More than 3 years have passed since last update.

Deep Learning Specialization (Coursera) 自習記録 (RNN W1)

Last updated at 2020-08-10Posted at 2020-08-10

はじめに

Deep Learning Specialization の RNN, Week 1 (RNN W1) の内容です。

(RNN W1L01) RNN Model - Introduction, Motivation, Why Sequence Model

内容

RNN のモデルの説明
- Outputs from previous step are fed as input to the current step
- Has hidden state which remembers information about a sequence
- Have memory
- $h_t = f(h_{t-1}, X_t)$
Sequential data の例
- 機械翻訳 ; 単語は独立していなくて，前後の単語に依存している
- Name entity recognition
- Sentiment classification
- Word prediction

(RNN W1L02) Sentence / Word Representation

内容

notation
- $X^{(i)}$ ; $i$-th input sentence
- $X^{(i)<t>}$ ; $t$-th word of $i$-th sentence
- $T_X$ ; 語数
- $Y^{(i)}$ ; $i$-th output sentence
Word presentation
- Need to define Dictionary (Vocabulary)
- Represent each word by One-Hot Encoding (denotes position of a word in the Vocabulary)

(RNN W1L03) RNN Model

内容

普通の network を使うときの課題
- Inputs, outputs can be different lengths in different examples.
- Doesn't share feature learned across different position of text
RNN の弱点
- 前の情報は使えるが，後ろの情報を使えない (それを解決するために，Bidirectional RNN (BRNN) がある)

Forword Propagation

a^{<0>} = \vec{0} \\
a^{<t>} = g_1 \left( W_{aa} a^{<t-1>} + W_{ax} X^{<t>} + b_a  \right) \\
\hat{y}^{<t>} = g_2 \left( W_{ya} a^{<t>} + b_y \right)

activation function
- $g_1$ ; $\tanh$ か ReLU
- $g_2$ ; sigmoid

simplified RNN notation


a^{<t>} = g\left( W_a \left[a^{<t-1>} , X^{<t>} \right] + b_a \right) \\
\hat{y}^{<t>} = g\left( W_y a^{<t>} + b_y  \right)

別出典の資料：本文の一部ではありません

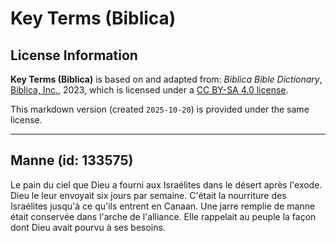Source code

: # Key Terms (Biblica)

## License Information

**Key Terms (Biblica)** is based on and adapted from: _Biblica Bible Dictionary_, [Biblica, Inc.](https://www.biblica.com/), 2023, which is licensed under a [CC BY-SA 4.0 license](https://creativecommons.org/licenses/by-sa/4.0/legalcode.en).

This markdown version (created `2025-10-20`) is provided under the same license.



--------------------------------

## Manne (id: 133575)

Le pain du ciel que Dieu a fourni aux Israélites dans le désert après l'exode. Dieu le leur envoyait six jours par semaine. C'était la nourriture des Israélites jusqu'à ce qu'ils entrent en Canaan. Une jarre remplie de manne était conservée dans l'arche de l'alliance. Elle rappelait au peuple la façon dont Dieu avait pourvu à ses besoins.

$W_a$ は $W_{aa}$ と $W_{ax}$ を横に並べたもの
$\left[a^{<t-1>} , X^{<t>} \right]$ は，2 つのベクトルを縦に並べたもの

(RNN W1L04) Backpropagation through time

内容

L^{<t>}\left( \hat{y}^{<t>}, y^{<t>} \right) = -y^{<t>} \log \hat{y}^{<t>} - \left( 1-y^{<t>}\right) \log \left( 1-\hat{y}^{<t>} \right) \\
L\left( \hat{y}, y \right) = \sum_{t=1}^{T_y} L^{<t>} \left( \hat{y}^{<t>}, y^{<t>} \right)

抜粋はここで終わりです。